*** Begin section ***

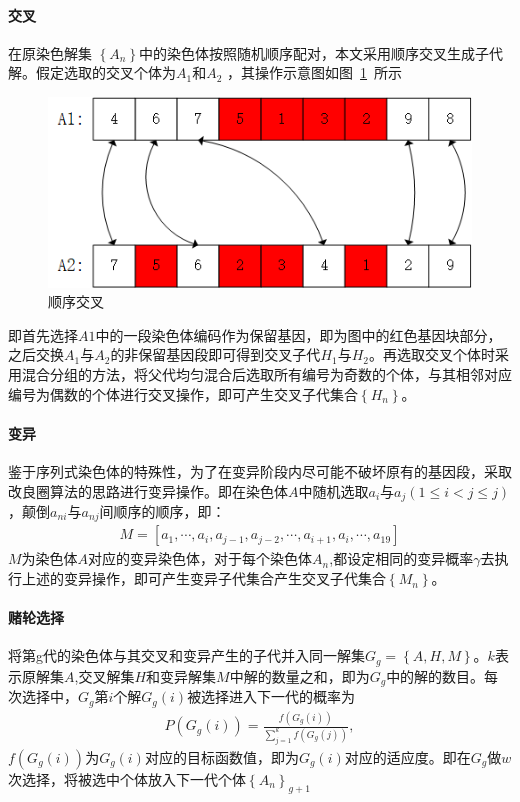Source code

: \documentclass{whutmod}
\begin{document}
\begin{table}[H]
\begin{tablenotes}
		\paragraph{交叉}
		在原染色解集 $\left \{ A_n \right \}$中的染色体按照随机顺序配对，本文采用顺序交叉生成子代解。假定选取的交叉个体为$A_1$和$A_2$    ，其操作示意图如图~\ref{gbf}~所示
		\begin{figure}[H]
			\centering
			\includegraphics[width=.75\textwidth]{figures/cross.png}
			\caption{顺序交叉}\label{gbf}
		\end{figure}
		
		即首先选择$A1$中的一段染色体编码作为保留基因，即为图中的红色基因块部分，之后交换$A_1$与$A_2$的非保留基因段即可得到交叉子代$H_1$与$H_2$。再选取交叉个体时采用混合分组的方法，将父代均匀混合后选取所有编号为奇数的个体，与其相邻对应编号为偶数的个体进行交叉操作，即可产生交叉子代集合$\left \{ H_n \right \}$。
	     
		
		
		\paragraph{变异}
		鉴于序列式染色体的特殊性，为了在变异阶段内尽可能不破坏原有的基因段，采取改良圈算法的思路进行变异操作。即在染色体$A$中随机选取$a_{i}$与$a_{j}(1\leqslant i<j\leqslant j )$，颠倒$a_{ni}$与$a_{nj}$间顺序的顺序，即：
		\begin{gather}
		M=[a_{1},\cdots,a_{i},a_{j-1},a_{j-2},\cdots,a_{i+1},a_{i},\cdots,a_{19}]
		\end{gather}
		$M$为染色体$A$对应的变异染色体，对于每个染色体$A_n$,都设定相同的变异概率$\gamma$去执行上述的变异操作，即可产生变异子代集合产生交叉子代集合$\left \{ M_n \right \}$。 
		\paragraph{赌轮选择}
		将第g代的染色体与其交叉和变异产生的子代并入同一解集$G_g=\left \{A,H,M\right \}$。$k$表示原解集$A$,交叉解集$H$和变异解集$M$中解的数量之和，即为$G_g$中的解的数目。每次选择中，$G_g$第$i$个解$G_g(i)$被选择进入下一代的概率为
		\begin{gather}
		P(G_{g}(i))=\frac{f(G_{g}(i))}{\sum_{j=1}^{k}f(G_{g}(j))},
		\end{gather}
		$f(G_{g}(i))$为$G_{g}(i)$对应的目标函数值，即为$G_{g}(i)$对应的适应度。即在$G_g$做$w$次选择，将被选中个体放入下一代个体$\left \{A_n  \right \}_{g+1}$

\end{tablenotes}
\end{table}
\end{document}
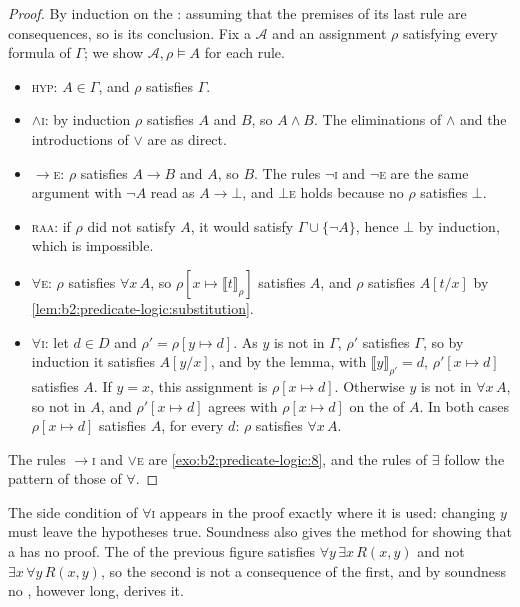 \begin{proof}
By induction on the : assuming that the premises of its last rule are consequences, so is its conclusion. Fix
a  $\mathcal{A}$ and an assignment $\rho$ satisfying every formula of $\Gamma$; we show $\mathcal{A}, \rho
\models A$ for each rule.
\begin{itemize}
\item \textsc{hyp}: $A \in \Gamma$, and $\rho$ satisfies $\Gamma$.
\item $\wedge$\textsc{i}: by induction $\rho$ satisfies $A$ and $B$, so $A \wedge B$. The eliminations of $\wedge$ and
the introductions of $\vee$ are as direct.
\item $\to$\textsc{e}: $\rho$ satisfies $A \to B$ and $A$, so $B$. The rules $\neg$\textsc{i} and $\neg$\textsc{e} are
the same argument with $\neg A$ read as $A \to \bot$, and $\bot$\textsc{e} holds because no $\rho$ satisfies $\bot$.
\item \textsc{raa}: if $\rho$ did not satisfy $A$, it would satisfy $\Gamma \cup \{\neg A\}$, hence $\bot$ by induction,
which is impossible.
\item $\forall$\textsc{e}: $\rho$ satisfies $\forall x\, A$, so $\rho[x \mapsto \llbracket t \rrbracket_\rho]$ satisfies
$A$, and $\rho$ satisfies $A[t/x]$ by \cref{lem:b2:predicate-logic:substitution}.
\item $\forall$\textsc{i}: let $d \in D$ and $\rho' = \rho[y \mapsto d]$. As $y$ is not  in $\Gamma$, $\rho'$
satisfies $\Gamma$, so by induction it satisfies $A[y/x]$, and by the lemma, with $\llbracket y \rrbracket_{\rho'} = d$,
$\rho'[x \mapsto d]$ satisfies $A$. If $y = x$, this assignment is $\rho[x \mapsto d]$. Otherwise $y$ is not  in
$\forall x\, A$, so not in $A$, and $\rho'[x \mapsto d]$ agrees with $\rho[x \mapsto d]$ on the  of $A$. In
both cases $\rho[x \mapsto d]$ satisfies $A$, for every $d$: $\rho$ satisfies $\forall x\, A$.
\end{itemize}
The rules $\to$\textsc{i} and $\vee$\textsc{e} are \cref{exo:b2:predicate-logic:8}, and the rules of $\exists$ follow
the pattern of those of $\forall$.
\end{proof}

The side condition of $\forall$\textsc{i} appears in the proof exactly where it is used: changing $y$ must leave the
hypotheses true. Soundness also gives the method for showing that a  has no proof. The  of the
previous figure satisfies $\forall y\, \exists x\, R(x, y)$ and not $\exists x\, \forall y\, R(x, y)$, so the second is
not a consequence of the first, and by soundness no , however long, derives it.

*** End section ***

### Your assignment:
The records above, minus their pictures, are to be returned word for word.

### Answer space:
Source code

: \documentclass{whutmod}
\begin{document}
\begin{table}[H]
\begin{tablenotes}
		\paragraph{交叉}
		在原染色解集 $\left \{ A_n \right \}$中的染色体按照随机顺序配对，本文采用顺序交叉生成子代解。假定选取的交叉个体为$A_1$和$A_2$    ，其操作示意图如图~\ref{gbf}~所示
		\begin{figure}[H]
			\centering
			\includegraphics[width=.75\textwidth]{figures/cross.png}
			\caption{顺序交叉}\label{gbf}
		\end{figure}
		
		即首先选择$A1$中的一段染色体编码作为保留基因，即为图中的红色基因块部分，之后交换$A_1$与$A_2$的非保留基因段即可得到交叉子代$H_1$与$H_2$。再选取交叉个体时采用混合分组的方法，将父代均匀混合后选取所有编号为奇数的个体，与其相邻对应编号为偶数的个体进行交叉操作，即可产生交叉子代集合$\left \{ H_n \right \}$。
	     
		
		
		\paragraph{变异}
		鉴于序列式染色体的特殊性，为了在变异阶段内尽可能不破坏原有的基因段，采取改良圈算法的思路进行变异操作。即在染色体$A$中随机选取$a_{i}$与$a_{j}(1\leqslant i<j\leqslant j )$，颠倒$a_{ni}$与$a_{nj}$间顺序的顺序，即：
		\begin{gather}
		M=[a_{1},\cdots,a_{i},a_{j-1},a_{j-2},\cdots,a_{i+1},a_{i},\cdots,a_{19}]
		\end{gather}
		$M$为染色体$A$对应的变异染色体，对于每个染色体$A_n$,都设定相同的变异概率$\gamma$去执行上述的变异操作，即可产生变异子代集合产生交叉子代集合$\left \{ M_n \right \}$。 
		\paragraph{赌轮选择}
		将第g代的染色体与其交叉和变异产生的子代并入同一解集$G_g=\left \{A,H,M\right \}$。$k$表示原解集$A$,交叉解集$H$和变异解集$M$中解的数量之和，即为$G_g$中的解的数目。每次选择中，$G_g$第$i$个解$G_g(i)$被选择进入下一代的概率为
		\begin{gather}
		P(G_{g}(i))=\frac{f(G_{g}(i))}{\sum_{j=1}^{k}f(G_{g}(j))},
		\end{gather}
		$f(G_{g}(i))$为$G_{g}(i)$对应的目标函数值，即为$G_{g}(i)$对应的适应度。即在$G_g$做$w$次选择，将被选中个体放入下一代个体$\left \{A_n  \right \}_{g+1}$

\end{tablenotes}
\end{table}
\end{document}
 \begin{proof}
By induction on the : assuming that the premises of its last rule are consequences, so is its conclusion. Fix
a  $\mathcal{A}$ and an assignment $\rho$ satisfying every formula of $\Gamma$; we show $\mathcal{A}, \rho
\models A$ for each rule.
\begin{itemize}
\item \textsc{hyp}: $A \in \Gamma$, and $\rho$ satisfies $\Gamma$.
\item $\wedge$\textsc{i}: by induction $\rho$ satisfies $A$ and $B$, so $A \wedge B$. The eliminations of $\wedge$ and
the introductions of $\vee$ are as direct.
\item $\to$\textsc{e}: $\rho$ satisfies $A \to B$ and $A$, so $B$. The rules $\neg$\textsc{i} and $\neg$\textsc{e} are
the same argument with $\neg A$ read as $A \to \bot$, and $\bot$\textsc{e} holds because no $\rho$ satisfies $\bot$.
\item \textsc{raa}: if $\rho$ did not satisfy $A$, it would satisfy $\Gamma \cup \{\neg A\}$, hence $\bot$ by induction,
which is impossible.
\item $\forall$\textsc{e}: $\rho$ satisfies $\forall x\, A$, so $\rho[x \mapsto \llbracket t \rrbracket_\rho]$ satisfies
$A$, and $\rho$ satisfies $A[t/x]$ by \cref{lem:b2:predicate-logic:substitution}.
\item $\forall$\textsc{i}: let $d \in D$ and $\rho' = \rho[y \mapsto d]$. As $y$ is not  in $\Gamma$, $\rho'$
satisfies $\Gamma$, so by induction it satisfies $A[y/x]$, and by the lemma, with $\llbracket y \rrbracket_{\rho'} = d$,
$\rho'[x \mapsto d]$ satisfies $A$. If $y = x$, this assignment is $\rho[x \mapsto d]$. Otherwise $y$ is not  in
$\forall x\, A$, so not in $A$, and $\rho'[x \mapsto d]$ agrees with $\rho[x \mapsto d]$ on the  of $A$. In
both cases $\rho[x \mapsto d]$ satisfies $A$, for every $d$: $\rho$ satisfies $\forall x\, A$.
\end{itemize}
The rules $\to$\textsc{i} and $\vee$\textsc{e} are \cref{exo:b2:predicate-logic:8}, and the rules of $\exists$ follow
the pattern of those of $\forall$.
\end{proof}

The side condition of $\forall$\textsc{i} appears in the proof exactly where it is used: changing $y$ must leave the
hypotheses true. Soundness also gives the method for showing that a  has no proof. The  of the
previous figure satisfies $\forall y\, \exists x\, R(x, y)$ and not $\exists x\, \forall y\, R(x, y)$, so the second is
not a consequence of the first, and by soundness no , however long, derives it.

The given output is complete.